SUPPLIED MATERIAL:
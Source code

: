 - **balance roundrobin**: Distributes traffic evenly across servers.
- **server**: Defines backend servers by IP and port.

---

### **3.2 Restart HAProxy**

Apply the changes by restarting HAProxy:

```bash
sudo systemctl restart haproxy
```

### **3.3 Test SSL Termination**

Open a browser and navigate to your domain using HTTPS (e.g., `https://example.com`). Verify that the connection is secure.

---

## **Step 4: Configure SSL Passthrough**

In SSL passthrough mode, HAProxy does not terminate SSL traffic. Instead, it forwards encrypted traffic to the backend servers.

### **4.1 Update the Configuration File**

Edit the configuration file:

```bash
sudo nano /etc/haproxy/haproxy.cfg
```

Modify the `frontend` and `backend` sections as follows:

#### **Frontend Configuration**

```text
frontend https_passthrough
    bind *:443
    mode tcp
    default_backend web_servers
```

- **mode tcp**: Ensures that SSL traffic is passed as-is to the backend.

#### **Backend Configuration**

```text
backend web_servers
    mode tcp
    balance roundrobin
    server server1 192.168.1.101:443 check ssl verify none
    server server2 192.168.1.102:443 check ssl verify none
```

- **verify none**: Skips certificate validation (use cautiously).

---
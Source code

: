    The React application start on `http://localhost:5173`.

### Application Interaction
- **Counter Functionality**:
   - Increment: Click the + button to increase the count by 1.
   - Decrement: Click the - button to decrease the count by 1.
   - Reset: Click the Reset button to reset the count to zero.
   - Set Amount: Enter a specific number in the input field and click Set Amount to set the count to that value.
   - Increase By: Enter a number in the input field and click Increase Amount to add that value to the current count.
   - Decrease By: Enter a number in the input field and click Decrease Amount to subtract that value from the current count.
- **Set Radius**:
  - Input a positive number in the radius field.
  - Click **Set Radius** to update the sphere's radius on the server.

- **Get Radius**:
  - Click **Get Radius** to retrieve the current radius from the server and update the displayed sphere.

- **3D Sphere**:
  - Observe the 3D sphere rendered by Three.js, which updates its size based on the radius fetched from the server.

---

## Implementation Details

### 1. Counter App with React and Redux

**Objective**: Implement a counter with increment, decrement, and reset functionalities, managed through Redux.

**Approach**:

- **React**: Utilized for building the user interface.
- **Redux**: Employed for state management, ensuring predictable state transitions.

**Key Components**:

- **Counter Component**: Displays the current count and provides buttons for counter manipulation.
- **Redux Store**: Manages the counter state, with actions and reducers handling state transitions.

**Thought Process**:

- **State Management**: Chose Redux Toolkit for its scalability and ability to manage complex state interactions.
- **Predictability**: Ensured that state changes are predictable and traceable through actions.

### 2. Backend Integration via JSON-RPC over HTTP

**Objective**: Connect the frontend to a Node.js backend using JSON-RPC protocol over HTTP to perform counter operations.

WHAT THE TASK ASKS: Go through the entries and report every line with the string "Enter".

SOLUTION TO THIS PROBLEM:
   - Set Amount: Enter a specific number in the input field and click Set Amount to set the count to that value.
   - Increase By: Enter a number in the input field and click Increase Amount to add that value to the current count.
   - Decrease By: Enter a number in the input field and click Decrease Amount to subtract that value from the current count.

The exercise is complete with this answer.